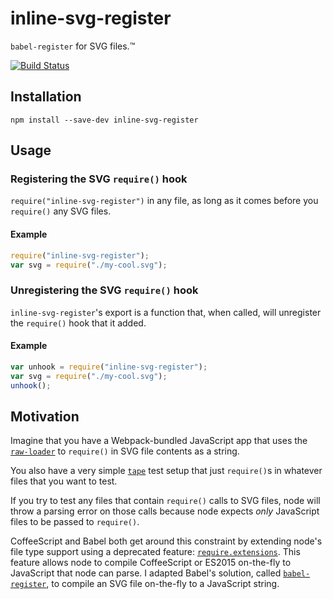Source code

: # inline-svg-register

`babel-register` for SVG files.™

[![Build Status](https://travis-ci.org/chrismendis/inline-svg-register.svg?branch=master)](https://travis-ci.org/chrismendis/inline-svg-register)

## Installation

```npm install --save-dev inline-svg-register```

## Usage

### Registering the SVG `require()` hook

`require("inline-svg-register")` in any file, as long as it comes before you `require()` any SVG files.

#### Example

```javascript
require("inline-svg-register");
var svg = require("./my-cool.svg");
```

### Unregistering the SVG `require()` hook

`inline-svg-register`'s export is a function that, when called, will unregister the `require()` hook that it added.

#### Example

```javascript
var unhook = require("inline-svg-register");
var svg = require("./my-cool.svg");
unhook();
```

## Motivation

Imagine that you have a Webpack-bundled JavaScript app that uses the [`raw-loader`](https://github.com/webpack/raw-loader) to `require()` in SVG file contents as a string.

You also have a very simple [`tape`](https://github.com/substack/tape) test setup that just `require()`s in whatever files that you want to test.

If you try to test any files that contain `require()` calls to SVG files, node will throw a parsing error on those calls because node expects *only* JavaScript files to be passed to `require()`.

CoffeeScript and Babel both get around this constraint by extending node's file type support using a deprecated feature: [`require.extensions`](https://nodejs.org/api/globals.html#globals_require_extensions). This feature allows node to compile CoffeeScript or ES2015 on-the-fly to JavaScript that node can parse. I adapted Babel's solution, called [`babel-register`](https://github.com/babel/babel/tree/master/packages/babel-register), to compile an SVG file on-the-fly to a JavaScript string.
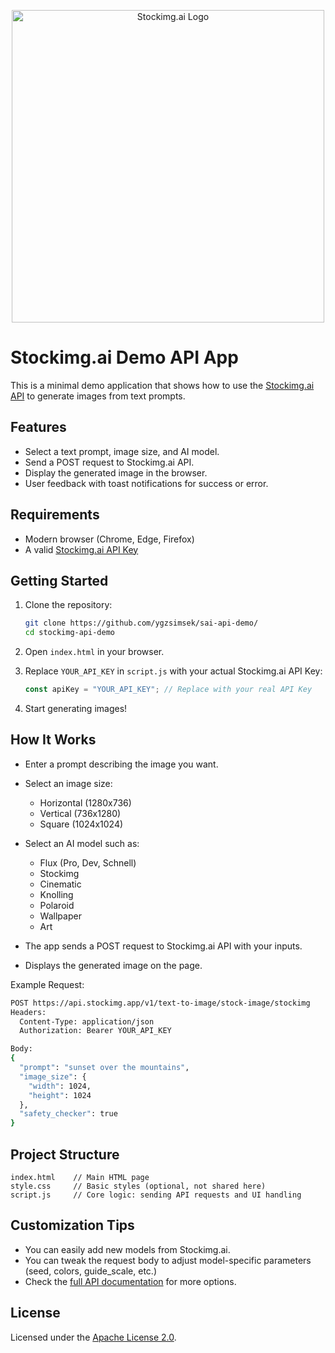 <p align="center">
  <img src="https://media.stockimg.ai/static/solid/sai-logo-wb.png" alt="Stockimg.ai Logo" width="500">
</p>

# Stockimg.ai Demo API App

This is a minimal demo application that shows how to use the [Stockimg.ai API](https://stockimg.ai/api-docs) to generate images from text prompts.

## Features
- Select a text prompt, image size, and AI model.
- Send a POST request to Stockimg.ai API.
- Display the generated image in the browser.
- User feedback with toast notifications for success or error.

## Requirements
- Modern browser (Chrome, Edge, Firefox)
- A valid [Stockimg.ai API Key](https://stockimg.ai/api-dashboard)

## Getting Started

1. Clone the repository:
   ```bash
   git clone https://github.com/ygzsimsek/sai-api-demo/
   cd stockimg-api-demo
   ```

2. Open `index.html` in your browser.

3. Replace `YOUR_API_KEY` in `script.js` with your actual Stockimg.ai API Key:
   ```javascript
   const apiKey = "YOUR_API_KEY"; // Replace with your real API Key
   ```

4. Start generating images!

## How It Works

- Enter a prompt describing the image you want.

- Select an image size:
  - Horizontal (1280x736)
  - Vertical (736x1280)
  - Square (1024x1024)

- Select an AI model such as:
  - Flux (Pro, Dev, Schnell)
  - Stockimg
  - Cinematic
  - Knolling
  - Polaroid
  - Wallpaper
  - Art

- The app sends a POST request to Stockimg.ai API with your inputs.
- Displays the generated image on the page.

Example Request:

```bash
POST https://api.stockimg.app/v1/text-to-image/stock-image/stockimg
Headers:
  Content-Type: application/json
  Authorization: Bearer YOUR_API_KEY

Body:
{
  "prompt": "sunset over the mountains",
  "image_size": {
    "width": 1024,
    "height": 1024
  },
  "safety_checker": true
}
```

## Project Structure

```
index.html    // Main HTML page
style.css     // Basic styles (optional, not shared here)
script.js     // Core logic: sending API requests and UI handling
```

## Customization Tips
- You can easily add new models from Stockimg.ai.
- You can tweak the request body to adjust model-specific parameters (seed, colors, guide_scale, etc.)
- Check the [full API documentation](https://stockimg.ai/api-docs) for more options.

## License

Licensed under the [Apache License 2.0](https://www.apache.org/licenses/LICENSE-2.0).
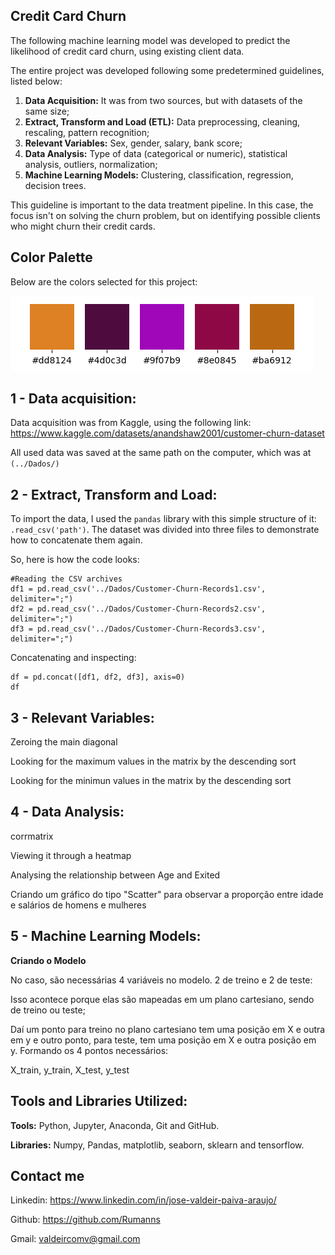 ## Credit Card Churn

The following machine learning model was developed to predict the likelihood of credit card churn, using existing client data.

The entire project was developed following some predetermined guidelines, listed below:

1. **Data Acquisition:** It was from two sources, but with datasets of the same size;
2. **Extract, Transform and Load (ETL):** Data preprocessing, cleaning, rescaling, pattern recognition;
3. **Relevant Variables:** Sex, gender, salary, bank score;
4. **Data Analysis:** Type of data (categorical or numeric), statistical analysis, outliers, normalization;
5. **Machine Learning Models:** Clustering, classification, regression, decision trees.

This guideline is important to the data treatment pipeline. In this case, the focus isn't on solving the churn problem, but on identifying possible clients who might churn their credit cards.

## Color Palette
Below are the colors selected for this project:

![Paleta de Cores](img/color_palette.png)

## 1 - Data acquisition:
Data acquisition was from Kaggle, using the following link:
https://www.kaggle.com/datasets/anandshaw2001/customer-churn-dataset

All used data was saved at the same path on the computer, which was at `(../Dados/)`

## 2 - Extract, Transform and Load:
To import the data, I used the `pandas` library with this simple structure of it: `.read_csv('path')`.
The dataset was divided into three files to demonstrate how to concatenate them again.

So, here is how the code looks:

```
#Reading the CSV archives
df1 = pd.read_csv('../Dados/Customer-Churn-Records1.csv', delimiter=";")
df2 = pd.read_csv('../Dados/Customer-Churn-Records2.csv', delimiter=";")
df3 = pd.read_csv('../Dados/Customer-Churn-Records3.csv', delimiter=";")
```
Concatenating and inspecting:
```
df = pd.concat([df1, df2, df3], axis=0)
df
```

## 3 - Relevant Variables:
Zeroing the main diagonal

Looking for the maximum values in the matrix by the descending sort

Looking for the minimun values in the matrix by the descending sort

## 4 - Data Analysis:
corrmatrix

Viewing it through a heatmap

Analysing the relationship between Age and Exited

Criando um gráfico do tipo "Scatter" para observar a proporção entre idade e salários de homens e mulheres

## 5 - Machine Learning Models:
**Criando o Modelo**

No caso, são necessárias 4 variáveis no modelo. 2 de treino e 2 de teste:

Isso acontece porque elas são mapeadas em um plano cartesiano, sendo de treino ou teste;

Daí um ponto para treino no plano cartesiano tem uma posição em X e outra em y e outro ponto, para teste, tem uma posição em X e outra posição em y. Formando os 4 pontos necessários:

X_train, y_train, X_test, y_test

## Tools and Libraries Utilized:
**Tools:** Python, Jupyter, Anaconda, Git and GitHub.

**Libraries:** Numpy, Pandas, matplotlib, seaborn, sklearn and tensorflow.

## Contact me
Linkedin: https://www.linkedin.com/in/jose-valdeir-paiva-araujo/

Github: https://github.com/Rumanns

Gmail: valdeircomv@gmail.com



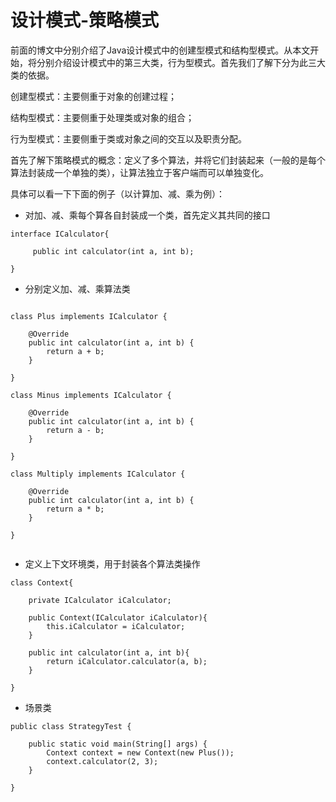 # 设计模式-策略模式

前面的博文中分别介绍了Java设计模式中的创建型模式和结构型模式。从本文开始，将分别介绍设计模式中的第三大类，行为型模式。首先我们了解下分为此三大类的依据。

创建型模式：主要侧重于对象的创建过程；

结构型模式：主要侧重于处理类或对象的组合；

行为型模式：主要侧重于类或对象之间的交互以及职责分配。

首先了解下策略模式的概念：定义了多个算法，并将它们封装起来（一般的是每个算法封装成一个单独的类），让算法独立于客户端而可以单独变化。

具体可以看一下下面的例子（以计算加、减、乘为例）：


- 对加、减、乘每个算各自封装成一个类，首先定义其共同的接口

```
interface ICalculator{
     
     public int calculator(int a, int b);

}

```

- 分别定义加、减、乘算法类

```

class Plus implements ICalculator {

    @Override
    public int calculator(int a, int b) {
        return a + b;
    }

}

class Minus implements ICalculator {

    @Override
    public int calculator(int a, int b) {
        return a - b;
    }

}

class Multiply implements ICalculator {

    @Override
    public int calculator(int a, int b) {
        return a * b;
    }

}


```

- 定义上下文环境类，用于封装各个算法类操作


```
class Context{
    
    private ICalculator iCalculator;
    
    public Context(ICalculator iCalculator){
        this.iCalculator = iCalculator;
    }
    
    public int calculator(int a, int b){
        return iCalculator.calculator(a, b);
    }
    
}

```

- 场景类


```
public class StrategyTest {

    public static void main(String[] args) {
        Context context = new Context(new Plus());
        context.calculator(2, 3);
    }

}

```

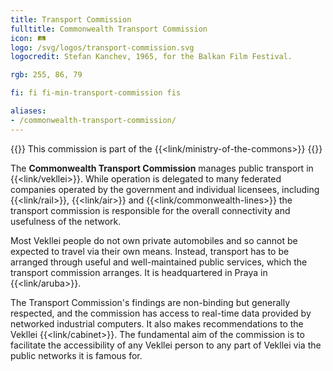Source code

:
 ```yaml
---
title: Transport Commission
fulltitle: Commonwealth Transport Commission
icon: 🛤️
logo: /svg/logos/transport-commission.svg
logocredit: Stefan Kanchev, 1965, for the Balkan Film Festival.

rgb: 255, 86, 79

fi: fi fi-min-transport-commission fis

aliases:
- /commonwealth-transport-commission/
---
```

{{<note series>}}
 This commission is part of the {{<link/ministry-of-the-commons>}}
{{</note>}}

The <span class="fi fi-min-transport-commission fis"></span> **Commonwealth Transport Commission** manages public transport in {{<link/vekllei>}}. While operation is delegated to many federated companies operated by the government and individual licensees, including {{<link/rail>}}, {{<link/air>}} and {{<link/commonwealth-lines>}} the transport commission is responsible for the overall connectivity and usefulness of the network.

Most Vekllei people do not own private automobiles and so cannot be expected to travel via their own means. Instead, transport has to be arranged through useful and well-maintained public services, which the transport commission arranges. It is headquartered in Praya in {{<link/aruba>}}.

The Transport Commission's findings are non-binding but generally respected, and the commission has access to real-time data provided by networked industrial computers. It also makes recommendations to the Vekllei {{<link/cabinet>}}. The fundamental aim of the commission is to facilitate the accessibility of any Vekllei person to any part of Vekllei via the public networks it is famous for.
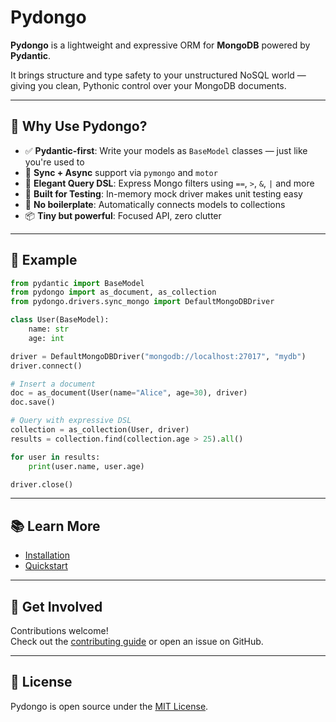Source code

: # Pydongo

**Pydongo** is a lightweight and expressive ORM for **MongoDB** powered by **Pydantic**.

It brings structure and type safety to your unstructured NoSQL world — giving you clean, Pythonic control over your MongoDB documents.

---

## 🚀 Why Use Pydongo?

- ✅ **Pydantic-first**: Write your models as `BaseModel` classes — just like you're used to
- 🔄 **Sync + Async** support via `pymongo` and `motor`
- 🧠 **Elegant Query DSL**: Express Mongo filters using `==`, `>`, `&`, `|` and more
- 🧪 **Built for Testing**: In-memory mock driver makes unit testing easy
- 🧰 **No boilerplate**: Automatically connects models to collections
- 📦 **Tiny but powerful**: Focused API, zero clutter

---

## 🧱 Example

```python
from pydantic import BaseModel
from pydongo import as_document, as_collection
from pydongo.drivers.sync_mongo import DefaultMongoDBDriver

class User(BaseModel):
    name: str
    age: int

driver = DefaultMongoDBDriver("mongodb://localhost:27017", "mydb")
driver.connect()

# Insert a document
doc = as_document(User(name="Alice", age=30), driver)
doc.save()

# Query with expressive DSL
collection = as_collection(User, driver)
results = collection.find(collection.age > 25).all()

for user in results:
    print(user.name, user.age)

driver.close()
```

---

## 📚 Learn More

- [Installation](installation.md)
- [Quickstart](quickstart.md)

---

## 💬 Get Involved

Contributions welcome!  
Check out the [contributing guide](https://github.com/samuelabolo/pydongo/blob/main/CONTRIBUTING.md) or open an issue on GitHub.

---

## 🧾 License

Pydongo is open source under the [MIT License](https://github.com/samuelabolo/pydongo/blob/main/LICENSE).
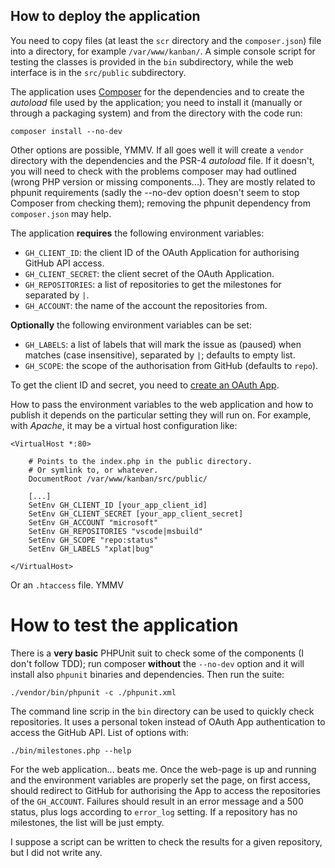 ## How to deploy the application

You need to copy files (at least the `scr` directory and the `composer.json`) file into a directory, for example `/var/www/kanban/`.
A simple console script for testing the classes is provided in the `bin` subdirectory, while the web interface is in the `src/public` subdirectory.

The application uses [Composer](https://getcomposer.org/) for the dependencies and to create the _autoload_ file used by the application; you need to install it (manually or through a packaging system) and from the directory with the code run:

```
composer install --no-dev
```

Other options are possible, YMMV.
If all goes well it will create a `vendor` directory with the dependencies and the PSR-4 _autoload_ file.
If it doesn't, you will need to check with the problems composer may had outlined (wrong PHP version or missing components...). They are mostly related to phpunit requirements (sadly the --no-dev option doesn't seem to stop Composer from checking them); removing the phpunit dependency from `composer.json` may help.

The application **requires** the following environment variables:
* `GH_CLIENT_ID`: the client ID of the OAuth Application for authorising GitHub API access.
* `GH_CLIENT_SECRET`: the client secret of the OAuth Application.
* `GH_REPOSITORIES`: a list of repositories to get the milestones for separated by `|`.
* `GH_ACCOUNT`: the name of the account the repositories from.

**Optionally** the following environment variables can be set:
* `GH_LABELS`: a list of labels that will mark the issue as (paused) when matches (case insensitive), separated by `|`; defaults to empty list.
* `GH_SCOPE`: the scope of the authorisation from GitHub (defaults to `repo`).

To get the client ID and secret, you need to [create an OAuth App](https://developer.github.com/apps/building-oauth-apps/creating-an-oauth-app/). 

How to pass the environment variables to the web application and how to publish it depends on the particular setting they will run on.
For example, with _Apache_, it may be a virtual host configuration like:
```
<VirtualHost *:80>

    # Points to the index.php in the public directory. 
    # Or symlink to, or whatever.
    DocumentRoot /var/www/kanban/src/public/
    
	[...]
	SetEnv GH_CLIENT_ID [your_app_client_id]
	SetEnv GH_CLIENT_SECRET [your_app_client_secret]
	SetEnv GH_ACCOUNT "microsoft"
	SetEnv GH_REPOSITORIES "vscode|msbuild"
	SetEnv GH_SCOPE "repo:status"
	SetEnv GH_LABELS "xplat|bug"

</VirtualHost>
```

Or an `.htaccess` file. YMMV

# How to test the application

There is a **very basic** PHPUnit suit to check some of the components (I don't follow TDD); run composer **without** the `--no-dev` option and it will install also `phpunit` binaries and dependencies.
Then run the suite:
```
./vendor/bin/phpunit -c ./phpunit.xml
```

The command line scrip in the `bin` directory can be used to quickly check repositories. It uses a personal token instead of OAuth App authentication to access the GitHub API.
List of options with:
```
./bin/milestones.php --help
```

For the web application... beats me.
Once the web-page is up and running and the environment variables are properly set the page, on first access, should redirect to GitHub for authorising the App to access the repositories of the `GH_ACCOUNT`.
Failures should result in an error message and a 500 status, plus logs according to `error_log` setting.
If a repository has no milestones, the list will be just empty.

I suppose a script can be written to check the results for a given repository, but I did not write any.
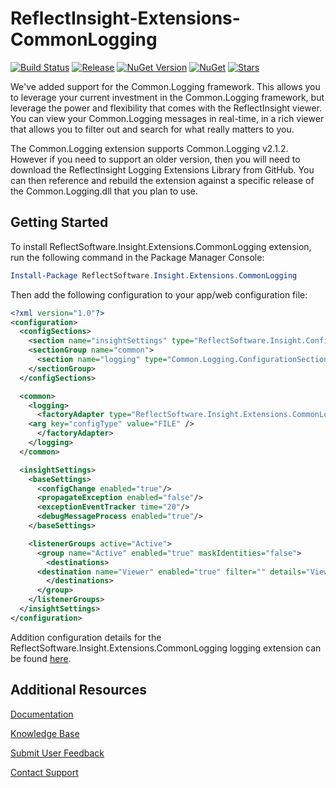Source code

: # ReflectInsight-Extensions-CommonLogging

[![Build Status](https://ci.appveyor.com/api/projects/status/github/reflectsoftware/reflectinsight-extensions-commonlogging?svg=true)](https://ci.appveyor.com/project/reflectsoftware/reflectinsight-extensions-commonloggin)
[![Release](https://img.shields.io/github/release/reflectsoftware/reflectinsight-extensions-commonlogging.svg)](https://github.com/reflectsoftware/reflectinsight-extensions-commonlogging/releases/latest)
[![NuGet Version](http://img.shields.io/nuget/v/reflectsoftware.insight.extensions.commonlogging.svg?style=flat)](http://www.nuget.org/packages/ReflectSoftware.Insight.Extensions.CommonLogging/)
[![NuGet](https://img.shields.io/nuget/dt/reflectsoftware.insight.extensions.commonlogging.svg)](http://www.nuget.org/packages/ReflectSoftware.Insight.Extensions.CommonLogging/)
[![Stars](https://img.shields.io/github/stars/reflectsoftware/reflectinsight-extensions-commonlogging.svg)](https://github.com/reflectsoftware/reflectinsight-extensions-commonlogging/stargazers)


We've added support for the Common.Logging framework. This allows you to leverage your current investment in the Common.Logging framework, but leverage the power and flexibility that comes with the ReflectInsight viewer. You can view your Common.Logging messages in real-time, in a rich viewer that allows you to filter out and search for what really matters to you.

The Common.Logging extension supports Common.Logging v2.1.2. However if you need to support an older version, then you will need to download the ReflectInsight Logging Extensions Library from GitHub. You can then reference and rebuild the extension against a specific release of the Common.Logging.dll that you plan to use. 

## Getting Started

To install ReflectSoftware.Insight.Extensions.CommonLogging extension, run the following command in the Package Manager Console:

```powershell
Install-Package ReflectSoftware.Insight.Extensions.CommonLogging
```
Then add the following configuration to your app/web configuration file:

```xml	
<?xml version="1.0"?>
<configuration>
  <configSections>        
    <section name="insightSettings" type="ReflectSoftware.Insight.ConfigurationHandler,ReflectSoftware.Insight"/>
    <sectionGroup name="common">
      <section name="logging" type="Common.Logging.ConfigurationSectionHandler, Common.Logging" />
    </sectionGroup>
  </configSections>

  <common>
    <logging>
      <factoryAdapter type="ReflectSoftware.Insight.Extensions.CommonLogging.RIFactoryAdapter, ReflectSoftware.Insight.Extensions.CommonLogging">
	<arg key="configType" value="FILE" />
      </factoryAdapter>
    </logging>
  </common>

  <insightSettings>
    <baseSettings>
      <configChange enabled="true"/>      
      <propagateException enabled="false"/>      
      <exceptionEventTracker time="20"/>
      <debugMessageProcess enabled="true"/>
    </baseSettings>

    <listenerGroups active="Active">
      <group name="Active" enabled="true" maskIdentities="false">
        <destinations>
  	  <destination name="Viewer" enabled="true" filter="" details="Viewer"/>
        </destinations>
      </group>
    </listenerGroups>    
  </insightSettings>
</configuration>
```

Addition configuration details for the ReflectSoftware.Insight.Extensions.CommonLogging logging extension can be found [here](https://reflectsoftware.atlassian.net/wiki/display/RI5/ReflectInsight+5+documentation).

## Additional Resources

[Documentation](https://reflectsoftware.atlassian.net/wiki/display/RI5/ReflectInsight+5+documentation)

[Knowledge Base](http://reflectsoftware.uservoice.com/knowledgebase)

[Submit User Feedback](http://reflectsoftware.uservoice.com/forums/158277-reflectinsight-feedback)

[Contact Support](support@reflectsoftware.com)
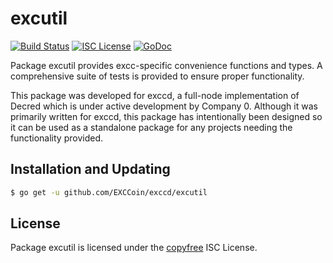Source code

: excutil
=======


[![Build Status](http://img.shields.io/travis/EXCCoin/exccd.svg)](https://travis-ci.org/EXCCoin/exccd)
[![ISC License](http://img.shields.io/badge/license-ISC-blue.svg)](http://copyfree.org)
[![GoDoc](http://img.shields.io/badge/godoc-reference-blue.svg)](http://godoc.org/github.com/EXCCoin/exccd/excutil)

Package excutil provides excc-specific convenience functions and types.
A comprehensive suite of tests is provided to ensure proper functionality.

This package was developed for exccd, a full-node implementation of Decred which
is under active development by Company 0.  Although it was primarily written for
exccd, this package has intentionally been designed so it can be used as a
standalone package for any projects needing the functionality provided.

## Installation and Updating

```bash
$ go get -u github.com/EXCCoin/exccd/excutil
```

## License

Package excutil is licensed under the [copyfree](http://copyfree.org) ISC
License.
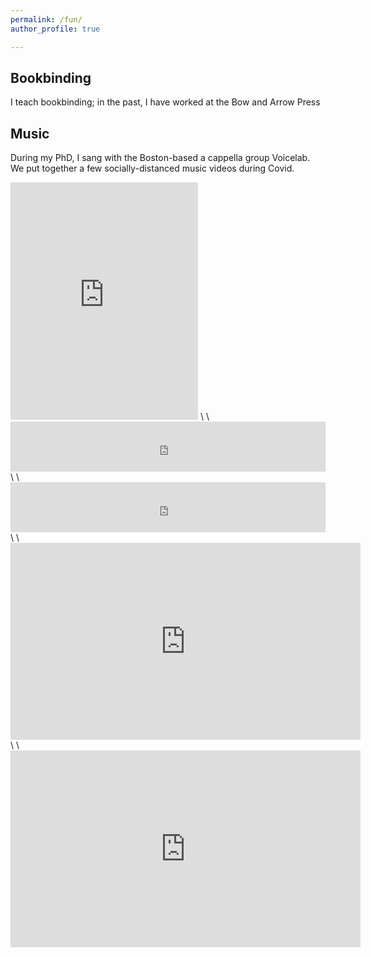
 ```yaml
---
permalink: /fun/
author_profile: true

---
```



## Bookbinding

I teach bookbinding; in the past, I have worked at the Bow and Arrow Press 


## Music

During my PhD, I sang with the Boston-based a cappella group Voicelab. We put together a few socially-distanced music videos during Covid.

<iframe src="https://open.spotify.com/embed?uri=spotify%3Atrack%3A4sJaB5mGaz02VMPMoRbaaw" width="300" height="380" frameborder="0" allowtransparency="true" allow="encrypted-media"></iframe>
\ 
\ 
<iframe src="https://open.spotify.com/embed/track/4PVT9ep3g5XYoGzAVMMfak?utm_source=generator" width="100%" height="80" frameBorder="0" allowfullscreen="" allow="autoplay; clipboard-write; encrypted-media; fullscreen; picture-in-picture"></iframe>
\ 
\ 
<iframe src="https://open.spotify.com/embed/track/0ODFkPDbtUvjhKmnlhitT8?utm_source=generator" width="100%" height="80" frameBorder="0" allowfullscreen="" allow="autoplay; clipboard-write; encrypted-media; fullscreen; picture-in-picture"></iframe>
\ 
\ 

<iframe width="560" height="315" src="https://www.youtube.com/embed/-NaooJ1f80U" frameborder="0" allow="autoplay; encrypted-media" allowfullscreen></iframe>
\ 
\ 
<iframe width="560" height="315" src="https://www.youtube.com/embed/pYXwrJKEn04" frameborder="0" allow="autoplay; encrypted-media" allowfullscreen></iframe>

────────

_Activity_
Only lines of the data holding the word "environment" go in the answer. Please copy each of them.

_Written answer_
The application **requires** the following environment variables:
**Optionally** the following environment variables can be set:
How to pass the environment variables to the web application and how to publish it depends on the particular setting they will run on.
Once the web-page is up and running and the environment variables are properly set the page, on first access, should redirect to GitHub for authorising the App to access the repositories of the `GH_ACCOUNT`.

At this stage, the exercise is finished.